Re: Why ARC over garbage collection?
Re: Why ARC over garbage collection?
- Subject: Re: Why ARC over garbage collection?
- From: Jens Alfke <email@hidden>
- Date: Tue, 16 Oct 2012 08:54:19 -0700
On Oct 16, 2012, at 1:29 AM, Jean-Denis MUYS <email@hidden> wrote:
>> As I said before, it’s much harder (perhaps impossible) to implement really efficient GC for native apps. It works a lot better in ‘managed’ environments like Java/C#/Smalltalk/LISP/etc.
>
> Lisp in this list is *not* a language that usually runs in a managed environment. Macintosh Common Lisp had full ephemeral GC back in the 1990's and it generated native 68k code (under Mac OS 7 back then IIRC). So does its offspring Closure.
LISP is definitely what I would call ‘managed’. It sounds like we’re just using different terminology for the same thing:
> In Lisp, you don't have pointers, and the only way to allocate memory is to "cons" (at least from the programmer perspective).

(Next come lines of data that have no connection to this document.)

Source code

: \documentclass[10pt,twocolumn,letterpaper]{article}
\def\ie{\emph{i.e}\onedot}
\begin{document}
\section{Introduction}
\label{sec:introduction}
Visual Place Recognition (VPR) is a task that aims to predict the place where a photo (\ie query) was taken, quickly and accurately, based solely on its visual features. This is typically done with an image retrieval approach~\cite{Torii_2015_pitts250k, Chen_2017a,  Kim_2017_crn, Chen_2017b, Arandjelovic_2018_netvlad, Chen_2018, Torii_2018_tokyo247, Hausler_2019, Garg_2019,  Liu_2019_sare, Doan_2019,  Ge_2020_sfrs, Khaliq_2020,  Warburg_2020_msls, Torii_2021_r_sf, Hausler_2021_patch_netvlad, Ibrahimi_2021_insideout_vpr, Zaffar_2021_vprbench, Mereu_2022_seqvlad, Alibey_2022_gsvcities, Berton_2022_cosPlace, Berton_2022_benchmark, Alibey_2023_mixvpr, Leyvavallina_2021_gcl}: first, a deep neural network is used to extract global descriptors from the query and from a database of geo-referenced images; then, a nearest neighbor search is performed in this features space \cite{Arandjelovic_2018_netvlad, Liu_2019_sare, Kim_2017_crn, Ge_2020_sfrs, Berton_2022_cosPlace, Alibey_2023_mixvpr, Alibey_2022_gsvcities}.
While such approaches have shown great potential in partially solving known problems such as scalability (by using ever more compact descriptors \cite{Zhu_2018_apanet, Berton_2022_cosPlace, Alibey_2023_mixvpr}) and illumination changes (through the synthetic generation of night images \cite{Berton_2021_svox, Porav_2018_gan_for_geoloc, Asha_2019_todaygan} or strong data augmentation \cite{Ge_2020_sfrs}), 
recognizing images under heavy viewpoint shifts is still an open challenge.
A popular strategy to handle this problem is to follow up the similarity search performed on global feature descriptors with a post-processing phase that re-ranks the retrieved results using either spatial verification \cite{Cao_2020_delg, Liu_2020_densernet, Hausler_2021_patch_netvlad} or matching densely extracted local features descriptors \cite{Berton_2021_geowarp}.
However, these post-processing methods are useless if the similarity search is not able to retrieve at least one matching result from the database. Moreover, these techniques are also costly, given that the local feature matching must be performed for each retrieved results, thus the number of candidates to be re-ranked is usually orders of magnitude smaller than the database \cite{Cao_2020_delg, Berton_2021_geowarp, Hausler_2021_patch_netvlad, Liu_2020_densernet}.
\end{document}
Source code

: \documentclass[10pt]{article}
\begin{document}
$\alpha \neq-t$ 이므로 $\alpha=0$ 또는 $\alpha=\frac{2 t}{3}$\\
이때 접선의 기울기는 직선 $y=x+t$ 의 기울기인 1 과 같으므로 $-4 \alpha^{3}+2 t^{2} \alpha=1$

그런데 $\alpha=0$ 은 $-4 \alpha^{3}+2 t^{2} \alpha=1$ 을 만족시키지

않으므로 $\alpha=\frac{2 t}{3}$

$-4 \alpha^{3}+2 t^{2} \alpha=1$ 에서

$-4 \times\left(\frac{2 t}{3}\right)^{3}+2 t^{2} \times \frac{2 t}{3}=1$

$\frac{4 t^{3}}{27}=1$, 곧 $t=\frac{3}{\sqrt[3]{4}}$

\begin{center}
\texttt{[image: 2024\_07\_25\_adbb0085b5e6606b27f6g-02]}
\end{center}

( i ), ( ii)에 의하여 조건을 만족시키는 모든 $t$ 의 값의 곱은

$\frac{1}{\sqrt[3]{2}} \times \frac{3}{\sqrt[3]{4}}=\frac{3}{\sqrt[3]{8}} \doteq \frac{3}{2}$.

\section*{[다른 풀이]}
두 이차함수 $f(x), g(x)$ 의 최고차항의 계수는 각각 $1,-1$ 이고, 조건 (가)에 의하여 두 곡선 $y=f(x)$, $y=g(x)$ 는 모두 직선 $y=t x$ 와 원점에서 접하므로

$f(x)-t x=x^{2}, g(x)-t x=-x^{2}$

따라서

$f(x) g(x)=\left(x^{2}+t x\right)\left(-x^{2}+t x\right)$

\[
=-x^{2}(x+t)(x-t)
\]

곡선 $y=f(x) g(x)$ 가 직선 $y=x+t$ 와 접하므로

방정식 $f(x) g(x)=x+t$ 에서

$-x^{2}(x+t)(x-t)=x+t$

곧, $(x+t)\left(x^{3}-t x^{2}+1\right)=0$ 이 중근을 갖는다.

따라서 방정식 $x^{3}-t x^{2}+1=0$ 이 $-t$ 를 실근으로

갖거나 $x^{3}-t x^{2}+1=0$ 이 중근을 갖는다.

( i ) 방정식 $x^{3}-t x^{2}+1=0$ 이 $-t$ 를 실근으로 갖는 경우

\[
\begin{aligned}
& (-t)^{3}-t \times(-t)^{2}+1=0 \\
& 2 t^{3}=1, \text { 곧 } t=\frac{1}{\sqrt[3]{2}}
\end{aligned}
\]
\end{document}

That’s exactly what I mean by ‘managed’, and I think that’s the regular definition. The language does not have direct access to unsafe actions like arbitrary pointer access, non-garbage-collected malloc, etc. (at least not without enabling some privileged ‘unsafe’ mode.) This has nothing to do with whether or not it compiles to native code. C# has always been able to compile to native code, and Java and JavaScript are almost always translated to native at load time.
> The Lisp cons cell is particularly easy to GC
Managed environments are much easier to GC than ones where the program is manipulating memory without the GC’s knowledge.